Jack came to Esther’s rescue. ‘That’s determined by price, Mother. With the seven hundred or so that Esther got for the old business premises in Spitalfields, we could choose anything from a crumbling old converted warehouse in Whitechapel to a tiny
two-room apartment in Mayfair that’s so small you have to breathe in heavily before squeezing into the kitchen, which is also the living room.’
‘I sincerely hope that you’ve seen the last of Whitechapel — or anywhere in that dreadful East End,’ Constance sniffed.
Esther made a mental note that their final choice would have to be somewhere where the street address was acceptable, even if the house wasn’t. Then she became aware that Constance was looking intently at her from across the dining table.
‘When do you have to vacate that awful factory place where you’re living at present?’
Esther winced inwardly at the description of proud old Isaac Rosen’s bespoke tailoring enterprise as an ‘awful factory’, but managed a smile. ‘October the first.’
‘But presumably the new occupiers will require access sometime before that date, in order to measure up for carpet, curtains and suchlike?’
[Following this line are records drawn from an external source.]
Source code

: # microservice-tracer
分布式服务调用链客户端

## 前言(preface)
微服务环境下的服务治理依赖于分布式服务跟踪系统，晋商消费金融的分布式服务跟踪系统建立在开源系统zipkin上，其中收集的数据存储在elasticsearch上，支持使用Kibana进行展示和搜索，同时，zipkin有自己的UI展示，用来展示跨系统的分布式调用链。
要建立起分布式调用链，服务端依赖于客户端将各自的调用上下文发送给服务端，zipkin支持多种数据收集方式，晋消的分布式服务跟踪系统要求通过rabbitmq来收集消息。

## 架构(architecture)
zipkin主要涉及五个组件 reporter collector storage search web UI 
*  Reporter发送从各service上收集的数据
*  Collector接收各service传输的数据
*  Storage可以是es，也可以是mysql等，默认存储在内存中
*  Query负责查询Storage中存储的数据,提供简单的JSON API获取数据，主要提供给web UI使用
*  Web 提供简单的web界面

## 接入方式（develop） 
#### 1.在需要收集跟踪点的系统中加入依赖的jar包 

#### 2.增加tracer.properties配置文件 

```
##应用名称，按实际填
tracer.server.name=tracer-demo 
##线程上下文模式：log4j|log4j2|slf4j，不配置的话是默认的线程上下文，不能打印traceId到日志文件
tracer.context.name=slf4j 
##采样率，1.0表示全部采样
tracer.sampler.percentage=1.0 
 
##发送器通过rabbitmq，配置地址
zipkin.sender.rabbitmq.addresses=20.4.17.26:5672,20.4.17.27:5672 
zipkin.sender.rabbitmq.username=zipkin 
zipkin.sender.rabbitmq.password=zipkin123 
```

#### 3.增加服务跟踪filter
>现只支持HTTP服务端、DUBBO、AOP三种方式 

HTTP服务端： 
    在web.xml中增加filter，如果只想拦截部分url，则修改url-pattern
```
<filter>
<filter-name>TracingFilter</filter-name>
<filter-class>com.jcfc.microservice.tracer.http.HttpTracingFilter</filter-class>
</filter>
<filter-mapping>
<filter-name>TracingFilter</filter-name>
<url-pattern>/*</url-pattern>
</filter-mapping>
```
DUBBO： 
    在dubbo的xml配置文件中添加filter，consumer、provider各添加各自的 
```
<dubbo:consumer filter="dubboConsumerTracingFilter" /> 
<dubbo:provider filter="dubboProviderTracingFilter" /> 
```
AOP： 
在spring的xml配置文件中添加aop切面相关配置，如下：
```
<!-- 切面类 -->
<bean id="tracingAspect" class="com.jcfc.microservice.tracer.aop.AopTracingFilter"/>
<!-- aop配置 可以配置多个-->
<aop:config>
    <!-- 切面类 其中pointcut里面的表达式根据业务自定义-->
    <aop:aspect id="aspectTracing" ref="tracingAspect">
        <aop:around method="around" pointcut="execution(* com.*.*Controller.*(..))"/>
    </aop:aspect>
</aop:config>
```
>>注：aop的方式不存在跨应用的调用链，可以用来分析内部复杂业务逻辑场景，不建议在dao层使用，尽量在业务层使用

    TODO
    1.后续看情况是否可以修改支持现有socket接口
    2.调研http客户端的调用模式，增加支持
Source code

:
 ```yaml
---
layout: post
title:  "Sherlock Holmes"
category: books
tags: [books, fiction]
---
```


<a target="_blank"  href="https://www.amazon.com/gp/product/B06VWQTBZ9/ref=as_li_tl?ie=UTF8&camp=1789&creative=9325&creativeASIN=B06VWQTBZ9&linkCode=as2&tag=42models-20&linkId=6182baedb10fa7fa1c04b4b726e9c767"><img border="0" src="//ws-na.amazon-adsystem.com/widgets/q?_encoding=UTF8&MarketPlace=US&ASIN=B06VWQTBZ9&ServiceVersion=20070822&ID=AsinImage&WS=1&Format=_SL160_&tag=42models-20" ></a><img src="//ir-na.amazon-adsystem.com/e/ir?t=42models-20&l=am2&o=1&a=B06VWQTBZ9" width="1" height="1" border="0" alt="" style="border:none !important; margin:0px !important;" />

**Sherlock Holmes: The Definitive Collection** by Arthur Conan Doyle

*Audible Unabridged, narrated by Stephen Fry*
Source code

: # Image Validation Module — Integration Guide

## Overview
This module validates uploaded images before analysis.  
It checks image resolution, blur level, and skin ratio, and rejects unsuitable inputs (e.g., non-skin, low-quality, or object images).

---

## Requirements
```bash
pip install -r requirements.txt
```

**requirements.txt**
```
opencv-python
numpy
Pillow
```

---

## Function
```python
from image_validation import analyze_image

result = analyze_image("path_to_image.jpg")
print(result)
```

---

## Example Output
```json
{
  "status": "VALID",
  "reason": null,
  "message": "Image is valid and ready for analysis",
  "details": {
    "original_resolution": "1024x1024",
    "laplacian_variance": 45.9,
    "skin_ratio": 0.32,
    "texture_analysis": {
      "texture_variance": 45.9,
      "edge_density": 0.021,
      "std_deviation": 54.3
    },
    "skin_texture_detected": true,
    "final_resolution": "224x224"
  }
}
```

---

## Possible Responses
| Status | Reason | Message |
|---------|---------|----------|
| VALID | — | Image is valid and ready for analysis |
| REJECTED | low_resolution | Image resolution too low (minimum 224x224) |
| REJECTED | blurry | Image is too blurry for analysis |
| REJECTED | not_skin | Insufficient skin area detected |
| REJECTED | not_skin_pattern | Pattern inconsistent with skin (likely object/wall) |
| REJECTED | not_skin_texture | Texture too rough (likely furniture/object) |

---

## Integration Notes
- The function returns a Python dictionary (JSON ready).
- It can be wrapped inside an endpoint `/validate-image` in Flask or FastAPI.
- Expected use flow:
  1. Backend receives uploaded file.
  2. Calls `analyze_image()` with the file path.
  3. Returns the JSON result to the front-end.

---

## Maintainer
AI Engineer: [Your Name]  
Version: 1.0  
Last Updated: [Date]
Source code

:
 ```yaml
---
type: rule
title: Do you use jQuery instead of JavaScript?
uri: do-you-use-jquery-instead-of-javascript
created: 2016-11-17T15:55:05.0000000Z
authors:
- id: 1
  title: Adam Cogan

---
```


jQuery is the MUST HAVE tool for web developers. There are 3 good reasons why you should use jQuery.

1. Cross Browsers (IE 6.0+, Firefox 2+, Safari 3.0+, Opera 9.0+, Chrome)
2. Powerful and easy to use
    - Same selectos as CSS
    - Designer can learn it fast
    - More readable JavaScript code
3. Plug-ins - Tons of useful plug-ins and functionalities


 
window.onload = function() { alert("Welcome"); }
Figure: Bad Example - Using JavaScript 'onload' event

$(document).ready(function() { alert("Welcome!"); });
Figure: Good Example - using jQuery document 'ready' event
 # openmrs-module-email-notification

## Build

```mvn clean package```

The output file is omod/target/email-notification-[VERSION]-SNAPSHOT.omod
‘I don’t think so,’ Esther replied uncertainly. ‘The people who bought the premises are a property investment company and they’re intending to lease the place out to some sort of commercial organisation. I’m not sure exactly what, but Mr Hemmingsworth — he’s the man I’m dealing with from the property company — asked that I be there tomorrow, to meet a lady who may be their first tenant.’
‘So where will you live between October and June?’ Constance enquired and Esther braced herself for the inevitable campaign as she admitted that she hadn’t yet given the matter a great deal of thought.
‘Well, you clearly can’t go back to one of those horrible lodging houses in the East End where all those killings take place, can you?’
‘We caught the Ripper, Mother,’ Jack reminded her, but he was wasting his breath.
‘That’s not quite the point, is it dear?’ his mother replied. ‘There are desperate characters on the loose all the time down there, as you yourself must realise from the somewhat grubby line of work you’ve chosen for yourself. Esther simply must come and live here. She can have Lucy’s old room, at least until the day before the ceremony, since the bride and groom mustn’t see each other on the morning of the wedding, until they meet up at the altar.’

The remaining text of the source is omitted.